Provided records Start Marker

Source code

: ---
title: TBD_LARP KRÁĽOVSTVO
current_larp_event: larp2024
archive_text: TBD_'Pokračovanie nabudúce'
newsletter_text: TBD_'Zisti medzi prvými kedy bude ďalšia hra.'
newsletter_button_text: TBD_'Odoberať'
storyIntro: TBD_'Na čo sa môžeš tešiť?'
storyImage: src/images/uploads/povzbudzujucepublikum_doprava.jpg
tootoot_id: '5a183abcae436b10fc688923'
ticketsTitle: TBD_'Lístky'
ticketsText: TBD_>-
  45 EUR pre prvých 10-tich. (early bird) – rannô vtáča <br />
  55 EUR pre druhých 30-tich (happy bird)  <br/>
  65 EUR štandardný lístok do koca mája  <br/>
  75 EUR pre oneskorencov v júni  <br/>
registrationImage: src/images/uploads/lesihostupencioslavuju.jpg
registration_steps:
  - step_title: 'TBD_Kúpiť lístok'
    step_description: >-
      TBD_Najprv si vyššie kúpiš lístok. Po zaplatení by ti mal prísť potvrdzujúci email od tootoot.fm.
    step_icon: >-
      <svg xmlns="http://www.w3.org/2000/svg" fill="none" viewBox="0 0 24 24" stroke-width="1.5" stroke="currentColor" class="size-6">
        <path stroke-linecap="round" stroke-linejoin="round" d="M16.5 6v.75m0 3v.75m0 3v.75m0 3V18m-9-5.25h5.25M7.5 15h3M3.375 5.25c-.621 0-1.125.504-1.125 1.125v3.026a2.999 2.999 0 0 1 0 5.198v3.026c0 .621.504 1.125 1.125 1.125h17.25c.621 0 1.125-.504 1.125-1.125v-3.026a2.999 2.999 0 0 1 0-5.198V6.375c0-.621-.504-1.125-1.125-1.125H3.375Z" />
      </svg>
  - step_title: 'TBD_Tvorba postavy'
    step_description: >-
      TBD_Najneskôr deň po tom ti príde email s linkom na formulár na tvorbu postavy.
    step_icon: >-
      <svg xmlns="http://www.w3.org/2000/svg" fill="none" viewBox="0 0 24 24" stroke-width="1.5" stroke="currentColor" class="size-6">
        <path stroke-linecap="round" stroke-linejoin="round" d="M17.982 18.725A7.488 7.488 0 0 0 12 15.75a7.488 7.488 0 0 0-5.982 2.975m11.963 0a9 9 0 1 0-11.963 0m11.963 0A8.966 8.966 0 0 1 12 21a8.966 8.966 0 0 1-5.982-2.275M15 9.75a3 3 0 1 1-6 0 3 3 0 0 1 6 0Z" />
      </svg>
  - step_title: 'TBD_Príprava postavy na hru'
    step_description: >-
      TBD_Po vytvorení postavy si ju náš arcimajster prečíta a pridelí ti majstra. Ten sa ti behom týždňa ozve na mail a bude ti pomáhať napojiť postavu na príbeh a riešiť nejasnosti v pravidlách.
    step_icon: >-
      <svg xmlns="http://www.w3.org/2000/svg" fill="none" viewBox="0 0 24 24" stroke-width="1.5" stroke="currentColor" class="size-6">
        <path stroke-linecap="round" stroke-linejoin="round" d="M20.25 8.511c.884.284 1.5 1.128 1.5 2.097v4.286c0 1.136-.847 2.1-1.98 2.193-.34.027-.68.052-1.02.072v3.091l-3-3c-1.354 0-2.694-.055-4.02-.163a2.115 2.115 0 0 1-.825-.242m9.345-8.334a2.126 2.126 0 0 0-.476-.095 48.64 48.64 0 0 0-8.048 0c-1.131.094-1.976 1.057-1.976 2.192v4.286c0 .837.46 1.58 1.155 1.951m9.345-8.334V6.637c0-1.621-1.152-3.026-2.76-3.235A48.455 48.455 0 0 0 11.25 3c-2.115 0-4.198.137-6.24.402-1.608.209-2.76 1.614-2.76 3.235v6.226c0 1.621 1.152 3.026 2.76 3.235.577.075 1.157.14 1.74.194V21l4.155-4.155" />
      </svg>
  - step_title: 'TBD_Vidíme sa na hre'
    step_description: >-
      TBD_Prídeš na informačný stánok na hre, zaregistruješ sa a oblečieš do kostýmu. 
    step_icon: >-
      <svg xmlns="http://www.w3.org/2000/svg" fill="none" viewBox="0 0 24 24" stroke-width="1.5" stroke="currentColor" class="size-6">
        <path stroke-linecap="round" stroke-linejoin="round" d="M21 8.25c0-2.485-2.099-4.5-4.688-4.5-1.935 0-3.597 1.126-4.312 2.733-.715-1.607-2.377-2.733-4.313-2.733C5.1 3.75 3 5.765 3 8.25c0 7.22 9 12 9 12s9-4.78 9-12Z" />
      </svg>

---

Provided records End Marker

Instructions for the task >>
Every entry above, from first to last, should be repeated exactly.

Your solution >>
Source code

: ---
title: TBD_LARP KRÁĽOVSTVO
current_larp_event: larp2024
archive_text: TBD_'Pokračovanie nabudúce'
newsletter_text: TBD_'Zisti medzi prvými kedy bude ďalšia hra.'
newsletter_button_text: TBD_'Odoberať'
storyIntro: TBD_'Na čo sa môžeš tešiť?'
storyImage: src/images/uploads/povzbudzujucepublikum_doprava.jpg
tootoot_id: '5a183abcae436b10fc688923'
ticketsTitle: TBD_'Lístky'
ticketsText: TBD_>-
  45 EUR pre prvých 10-tich. (early bird) – rannô vtáča <br />
  55 EUR pre druhých 30-tich (happy bird)  <br/>
  65 EUR štandardný lístok do koca mája  <br/>
  75 EUR pre oneskorencov v júni  <br/>
registrationImage: src/images/uploads/lesihostupencioslavuju.jpg
registration_steps:
  - step_title: 'TBD_Kúpiť lístok'
    step_description: >-
      TBD_Najprv si vyššie kúpiš lístok. Po zaplatení by ti mal prísť potvrdzujúci email od tootoot.fm.
    step_icon: >-
      <svg xmlns="http://www.w3.org/2000/svg" fill="none" viewBox="0 0 24 24" stroke-width="1.5" stroke="currentColor" class="size-6">
        <path stroke-linecap="round" stroke-linejoin="round" d="M16.5 6v.75m0 3v.75m0 3v.75m0 3V18m-9-5.25h5.25M7.5 15h3M3.375 5.25c-.621 0-1.125.504-1.125 1.125v3.026a2.999 2.999 0 0 1 0 5.198v3.026c0 .621.504 1.125 1.125 1.125h17.25c.621 0 1.125-.504 1.125-1.125v-3.026a2.999 2.999 0 0 1 0-5.198V6.375c0-.621-.504-1.125-1.125-1.125H3.375Z" />
      </svg>
  - step_title: 'TBD_Tvorba postavy'
    step_description: >-
      TBD_Najneskôr deň po tom ti príde email s linkom na formulár na tvorbu postavy.
    step_icon: >-
      <svg xmlns="http://www.w3.org/2000/svg" fill="none" viewBox="0 0 24 24" stroke-width="1.5" stroke="currentColor" class="size-6">
        <path stroke-linecap="round" stroke-linejoin="round" d="M17.982 18.725A7.488 7.488 0 0 0 12 15.75a7.488 7.488 0 0 0-5.982 2.975m11.963 0a9 9 0 1 0-11.963 0m11.963 0A8.966 8.966 0 0 1 12 21a8.966 8.966 0 0 1-5.982-2.275M15 9.75a3 3 0 1 1-6 0 3 3 0 0 1 6 0Z" />
      </svg>
  - step_title: 'TBD_Príprava postavy na hru'
    step_description: >-
      TBD_Po vytvorení postavy si ju náš arcimajster prečíta a pridelí ti majstra. Ten sa ti behom týždňa ozve na mail a bude ti pomáhať napojiť postavu na príbeh a riešiť nejasnosti v pravidlách.
    step_icon: >-
      <svg xmlns="http://www.w3.org/2000/svg" fill="none" viewBox="0 0 24 24" stroke-width="1.5" stroke="currentColor" class="size-6">
        <path stroke-linecap="round" stroke-linejoin="round" d="M20.25 8.511c.884.284 1.5 1.128 1.5 2.097v4.286c0 1.136-.847 2.1-1.98 2.193-.34.027-.68.052-1.02.072v3.091l-3-3c-1.354 0-2.694-.055-4.02-.163a2.115 2.115 0 0 1-.825-.242m9.345-8.334a2.126 2.126 0 0 0-.476-.095 48.64 48.64 0 0 0-8.048 0c-1.131.094-1.976 1.057-1.976 2.192v4.286c0 .837.46 1.58 1.155 1.951m9.345-8.334V6.637c0-1.621-1.152-3.026-2.76-3.235A48.455 48.455 0 0 0 11.25 3c-2.115 0-4.198.137-6.24.402-1.608.209-2.76 1.614-2.76 3.235v6.226c0 1.621 1.152 3.026 2.76 3.235.577.075 1.157.14 1.74.194V21l4.155-4.155" />
      </svg>
  - step_title: 'TBD_Vidíme sa na hre'
    step_description: >-
      TBD_Prídeš na informačný stánok na hre, zaregistruješ sa a oblečieš do kostýmu. 
    step_icon: >-
      <svg xmlns="http://www.w3.org/2000/svg" fill="none" viewBox="0 0 24 24" stroke-width="1.5" stroke="currentColor" class="size-6">
        <path stroke-linecap="round" stroke-linejoin="round" d="M21 8.25c0-2.485-2.099-4.5-4.688-4.5-1.935 0-3.597 1.126-4.312 2.733-.715-1.607-2.377-2.733-4.313-2.733C5.1 3.75 3 5.765 3 8.25c0 7.22 9 12 9 12s9-4.78 9-12Z" />
      </svg>

---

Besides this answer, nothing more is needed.